5. Beoordeling van het geschil
5.1. Nog daargelaten dat de door NV X overgelegde stukken volstrekt ontoereikend zijn voor het aannemelijk maken van de verliezen over de jaren 1984 tot en met 1987 als bedoeld in de onder 2 geciteerde tussenbeschikking, is de Raad met de Inspecteur van oordeel, dat de aanslagen over de jaren 1986 en 1987 onherroepelijk vaststaan, nu daartegen geen bezwaar is gemaakt.
5.2. Met het opleggen van die aanslagen heeft de Inspecteur niet gehandeld in strijd met enig beginsel van behoorlijk bestuur, aangezien NV X alle gelegenheid had tegen die aanslagen een bezwaarschrift in te dienen. De gemachtigde van NV X kon in redelijkheid niet verwachten, dat hetgeen door hem in de reeds in 1991 gestarte beroepsprocedure tegen de beschikking op het bezwaarschrift betreffende de aanslag 1989 werd ingebracht, als een bezwaarschrift tegen de in 1992 opgelegde aanslagen 1986 en 1987 zou worden aangemerkt.

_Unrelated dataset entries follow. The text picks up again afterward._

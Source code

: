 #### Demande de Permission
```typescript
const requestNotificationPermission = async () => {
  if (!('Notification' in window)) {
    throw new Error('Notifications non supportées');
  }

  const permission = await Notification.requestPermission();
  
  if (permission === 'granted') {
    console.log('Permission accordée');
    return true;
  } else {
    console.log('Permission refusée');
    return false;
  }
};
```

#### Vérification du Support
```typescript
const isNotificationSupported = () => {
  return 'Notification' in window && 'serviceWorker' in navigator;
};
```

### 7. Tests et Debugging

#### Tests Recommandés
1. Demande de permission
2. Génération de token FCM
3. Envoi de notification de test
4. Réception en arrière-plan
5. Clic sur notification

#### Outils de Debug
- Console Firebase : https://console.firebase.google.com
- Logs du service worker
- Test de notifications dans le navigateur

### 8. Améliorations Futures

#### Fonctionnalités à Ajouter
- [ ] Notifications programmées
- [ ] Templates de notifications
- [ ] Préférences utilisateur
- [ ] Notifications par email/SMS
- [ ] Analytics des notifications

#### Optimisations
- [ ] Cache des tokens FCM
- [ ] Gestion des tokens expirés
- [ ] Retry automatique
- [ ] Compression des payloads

5.3. Op grond hiervan kunnen de door NV X aangegeven verliezen over 1984 tot en met 1987 niet meer worden verrekend met winsten over de daarop volgende jaren.
5.4. De Raad is met partijen van oordeel, dat ingevolge de beschikking van de Raad van 16 februari 1993, het over het jaar 1988 (red.: nummer 1992-001) aangegeven verlies van 48.015,= kan worden verrekend met de winst over het jaar 1989.
5.5. Ter zitting zijn partijen ermee akkoord gegaan, dat de in 1986 geactiveerde onderhoudskosten van rond 36.000,= in vier jaar (van 1986 tot en met 1989) worden afgeschreven. Dit betekend, dat het te verrekenen verlies over 1988 f. 9.000,= hoger is en op f. 57.015,= moet worden gesteld, terwijl de winst over 1989 f. 9.000,= lager is en derhalve f. 49.700,= - f. 9.000,= =f. 40.7000,= bedraagt.
5.6. Van het verlies over 1988 van 57.015 kan mitsdien een gedeelte groot 40.700,= in 1989 worden gecompenseerd en resteert voor de daarop volgende jaren nog een te compenseren verlies van 16.315,=.
De Raad vernietigt de beschikking op het bezwaarschrift alsmede de voor het jaar 1989 opgelegde aanslag.